__Task instructions__: Each line of the listing that includes the string "must" is to be identified and copied.

__Information provided__:
____
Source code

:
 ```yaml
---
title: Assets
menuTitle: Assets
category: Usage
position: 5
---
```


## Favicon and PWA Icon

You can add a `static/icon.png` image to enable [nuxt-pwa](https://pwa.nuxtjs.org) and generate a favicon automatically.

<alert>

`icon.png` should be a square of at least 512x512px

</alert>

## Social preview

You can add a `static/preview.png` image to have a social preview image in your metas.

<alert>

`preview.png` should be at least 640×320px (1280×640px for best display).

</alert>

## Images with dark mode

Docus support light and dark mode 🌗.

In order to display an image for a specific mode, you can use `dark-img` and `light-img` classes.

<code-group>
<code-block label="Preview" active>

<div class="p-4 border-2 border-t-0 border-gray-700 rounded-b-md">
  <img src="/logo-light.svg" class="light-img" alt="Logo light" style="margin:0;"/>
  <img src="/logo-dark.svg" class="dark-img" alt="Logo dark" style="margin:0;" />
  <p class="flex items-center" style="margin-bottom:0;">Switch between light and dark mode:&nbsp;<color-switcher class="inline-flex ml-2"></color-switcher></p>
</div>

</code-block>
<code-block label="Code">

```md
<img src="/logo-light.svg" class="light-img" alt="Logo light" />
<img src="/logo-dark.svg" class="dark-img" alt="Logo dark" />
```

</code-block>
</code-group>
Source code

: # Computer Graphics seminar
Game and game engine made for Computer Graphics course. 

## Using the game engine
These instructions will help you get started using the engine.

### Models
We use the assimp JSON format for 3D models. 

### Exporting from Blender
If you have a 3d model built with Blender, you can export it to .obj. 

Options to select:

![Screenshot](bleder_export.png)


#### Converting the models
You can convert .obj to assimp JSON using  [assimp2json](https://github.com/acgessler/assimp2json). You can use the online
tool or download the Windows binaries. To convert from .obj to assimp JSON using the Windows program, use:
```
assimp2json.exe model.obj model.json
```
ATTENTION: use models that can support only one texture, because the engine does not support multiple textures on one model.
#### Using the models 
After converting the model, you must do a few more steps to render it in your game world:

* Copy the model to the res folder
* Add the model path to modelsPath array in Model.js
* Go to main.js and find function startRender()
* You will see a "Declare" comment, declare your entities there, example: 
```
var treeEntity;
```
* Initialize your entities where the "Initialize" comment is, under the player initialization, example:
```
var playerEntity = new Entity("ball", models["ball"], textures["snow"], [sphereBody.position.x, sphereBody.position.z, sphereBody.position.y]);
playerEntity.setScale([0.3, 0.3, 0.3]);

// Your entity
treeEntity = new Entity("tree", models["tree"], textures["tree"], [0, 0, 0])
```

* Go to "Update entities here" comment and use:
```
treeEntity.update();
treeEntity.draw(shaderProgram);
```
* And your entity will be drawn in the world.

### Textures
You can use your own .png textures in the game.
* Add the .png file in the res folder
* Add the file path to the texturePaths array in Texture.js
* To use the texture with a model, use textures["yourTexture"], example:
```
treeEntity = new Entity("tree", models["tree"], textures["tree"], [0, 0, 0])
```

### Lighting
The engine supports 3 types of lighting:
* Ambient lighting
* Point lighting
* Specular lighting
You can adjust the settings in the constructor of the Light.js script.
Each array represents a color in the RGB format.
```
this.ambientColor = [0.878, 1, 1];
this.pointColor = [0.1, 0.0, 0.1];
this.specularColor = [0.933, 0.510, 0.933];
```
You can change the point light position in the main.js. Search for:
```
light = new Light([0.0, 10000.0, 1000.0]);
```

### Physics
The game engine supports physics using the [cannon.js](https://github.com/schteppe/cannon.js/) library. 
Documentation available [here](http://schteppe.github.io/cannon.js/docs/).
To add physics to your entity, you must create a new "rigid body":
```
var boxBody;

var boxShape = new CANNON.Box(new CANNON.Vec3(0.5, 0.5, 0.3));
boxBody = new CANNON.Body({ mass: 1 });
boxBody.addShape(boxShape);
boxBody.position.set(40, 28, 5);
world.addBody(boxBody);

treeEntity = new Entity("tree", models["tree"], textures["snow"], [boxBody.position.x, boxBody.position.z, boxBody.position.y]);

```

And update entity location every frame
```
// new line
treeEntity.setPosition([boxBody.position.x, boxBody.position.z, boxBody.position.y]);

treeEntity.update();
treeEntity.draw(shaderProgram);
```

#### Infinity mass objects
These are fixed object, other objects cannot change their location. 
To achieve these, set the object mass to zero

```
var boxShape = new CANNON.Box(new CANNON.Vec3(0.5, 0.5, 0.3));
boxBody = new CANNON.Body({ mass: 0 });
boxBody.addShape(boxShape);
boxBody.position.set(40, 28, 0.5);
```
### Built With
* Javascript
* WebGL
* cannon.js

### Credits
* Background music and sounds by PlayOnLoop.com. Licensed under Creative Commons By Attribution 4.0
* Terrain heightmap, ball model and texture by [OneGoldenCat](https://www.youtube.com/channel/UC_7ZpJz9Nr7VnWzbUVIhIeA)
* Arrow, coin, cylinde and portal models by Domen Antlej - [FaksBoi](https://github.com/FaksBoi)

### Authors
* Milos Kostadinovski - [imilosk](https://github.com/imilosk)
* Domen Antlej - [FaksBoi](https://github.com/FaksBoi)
____
__Task response__:
After converting the model, you must do a few more steps to render it in your game world:
To add physics to your entity, you must create a new "rigid body":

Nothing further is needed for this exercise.